Exercise instructions: What lines in this listing contain the string "similar"? Report each one by copying it.

Stored data:
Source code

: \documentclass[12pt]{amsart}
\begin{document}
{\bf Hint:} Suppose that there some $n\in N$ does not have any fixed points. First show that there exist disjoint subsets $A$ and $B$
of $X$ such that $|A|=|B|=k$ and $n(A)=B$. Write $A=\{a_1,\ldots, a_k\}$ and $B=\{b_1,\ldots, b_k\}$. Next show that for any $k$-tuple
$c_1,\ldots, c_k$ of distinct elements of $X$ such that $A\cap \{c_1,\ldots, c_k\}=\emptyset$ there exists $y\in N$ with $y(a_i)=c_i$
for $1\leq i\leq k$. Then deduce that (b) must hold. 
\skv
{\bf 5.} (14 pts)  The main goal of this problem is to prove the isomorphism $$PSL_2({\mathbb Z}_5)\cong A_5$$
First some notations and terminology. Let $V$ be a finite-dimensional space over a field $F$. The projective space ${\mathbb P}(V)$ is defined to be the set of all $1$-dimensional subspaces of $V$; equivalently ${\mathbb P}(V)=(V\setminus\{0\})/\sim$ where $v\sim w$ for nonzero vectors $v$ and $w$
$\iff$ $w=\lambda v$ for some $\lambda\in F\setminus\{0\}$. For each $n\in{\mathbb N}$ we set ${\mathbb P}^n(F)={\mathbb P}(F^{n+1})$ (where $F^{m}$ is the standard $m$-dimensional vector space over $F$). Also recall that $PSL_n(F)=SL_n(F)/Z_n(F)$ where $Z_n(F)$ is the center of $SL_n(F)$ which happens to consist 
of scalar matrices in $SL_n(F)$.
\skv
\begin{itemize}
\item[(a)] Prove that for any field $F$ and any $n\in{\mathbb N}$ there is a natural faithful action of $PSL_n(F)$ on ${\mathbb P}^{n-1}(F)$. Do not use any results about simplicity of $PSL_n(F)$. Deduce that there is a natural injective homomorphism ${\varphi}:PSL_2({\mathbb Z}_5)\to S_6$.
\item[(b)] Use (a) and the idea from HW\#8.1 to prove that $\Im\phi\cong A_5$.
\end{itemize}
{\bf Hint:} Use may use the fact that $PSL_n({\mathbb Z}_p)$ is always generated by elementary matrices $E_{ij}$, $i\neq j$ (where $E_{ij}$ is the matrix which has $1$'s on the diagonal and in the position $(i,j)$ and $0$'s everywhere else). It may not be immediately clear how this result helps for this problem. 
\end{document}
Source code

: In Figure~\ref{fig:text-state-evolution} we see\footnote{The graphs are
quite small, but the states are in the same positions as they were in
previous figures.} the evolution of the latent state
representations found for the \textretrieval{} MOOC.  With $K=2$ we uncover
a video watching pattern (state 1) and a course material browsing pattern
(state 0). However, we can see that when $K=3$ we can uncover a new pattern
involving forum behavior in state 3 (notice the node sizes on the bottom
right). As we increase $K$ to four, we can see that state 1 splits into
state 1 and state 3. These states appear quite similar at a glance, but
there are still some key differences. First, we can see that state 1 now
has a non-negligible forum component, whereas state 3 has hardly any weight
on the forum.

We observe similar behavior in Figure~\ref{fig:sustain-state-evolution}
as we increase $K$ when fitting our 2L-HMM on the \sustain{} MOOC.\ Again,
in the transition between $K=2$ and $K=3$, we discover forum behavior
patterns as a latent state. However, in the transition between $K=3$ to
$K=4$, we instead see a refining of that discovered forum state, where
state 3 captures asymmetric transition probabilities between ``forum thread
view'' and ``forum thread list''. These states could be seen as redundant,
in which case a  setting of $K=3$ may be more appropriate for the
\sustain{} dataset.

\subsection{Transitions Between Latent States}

Task result:
state 1 and state 3. These states appear quite similar at a glance, but
We observe similar behavior in Figure~\ref{fig:sustain-state-evolution}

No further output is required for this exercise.